African Bank to partner with Sanlam on insurance

By Hanna Ziady

JOHANNESBURG – African Bank says it will partner with insurance company, Sanlam in a pilot project, offering a full suite of long-term insurance and investment products to customers across 13 branches.

African Bank intends to launch on April 4, with an equity base of R10 billion and a cash position of some R24 billion. Under the logo, ‘We are You’, it plans to become a fully fledged retail bank, said CEO, Brian Riley, launching a transactional banking platform in the second quarter of 2017 and bringing a stokvel product to market this year.

It has hired DDB, which developed the Steve campaign for FNB, to do its advertising and will roll out television adverts next month.

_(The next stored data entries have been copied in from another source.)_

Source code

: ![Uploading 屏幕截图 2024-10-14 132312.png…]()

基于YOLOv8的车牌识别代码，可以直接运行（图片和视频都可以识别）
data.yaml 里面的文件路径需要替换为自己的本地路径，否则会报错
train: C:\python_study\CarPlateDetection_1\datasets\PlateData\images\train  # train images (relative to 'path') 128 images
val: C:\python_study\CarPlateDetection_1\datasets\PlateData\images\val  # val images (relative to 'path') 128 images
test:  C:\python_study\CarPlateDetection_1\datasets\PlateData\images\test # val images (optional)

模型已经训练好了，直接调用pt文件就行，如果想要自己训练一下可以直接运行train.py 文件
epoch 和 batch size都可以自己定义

With the exception of credit life, which is embodied in the loan product, Sanlam will, through FAIS-accredited individuals, sell insurance and investment products to African Bank customers. The concept will be tested in 13 Gauteng-based branches in the coming months, before potentially being rolled out on a wider basis.

The tie-up has been driven Sanlam Personal Finance head, Hubert Brody and Riley, who know each other from their days as the respective heads of Imperial and WesBank.

African Bank’s transactional banking platform will be “comprehensive” and target existing loan customers, unbanked individuals and competitors’ clients, Riley said. The bank has 1.5 million loan customers who fall into monthly salary bands of between R3 000 and R40 000.

African Bank will launch a product for event-based stokvels this year, whereby it pools the funds in a safe environment and creates additional value for customers, Riley noted. Old Mutual estimates the size of the stokvel market in South Africa to be around R44 billion.
It will also offer a funeral insurance product, with various value added benefits. “We’re looking for 20% returns on this business, not 50% or 60% as some players in the market,” Riley said.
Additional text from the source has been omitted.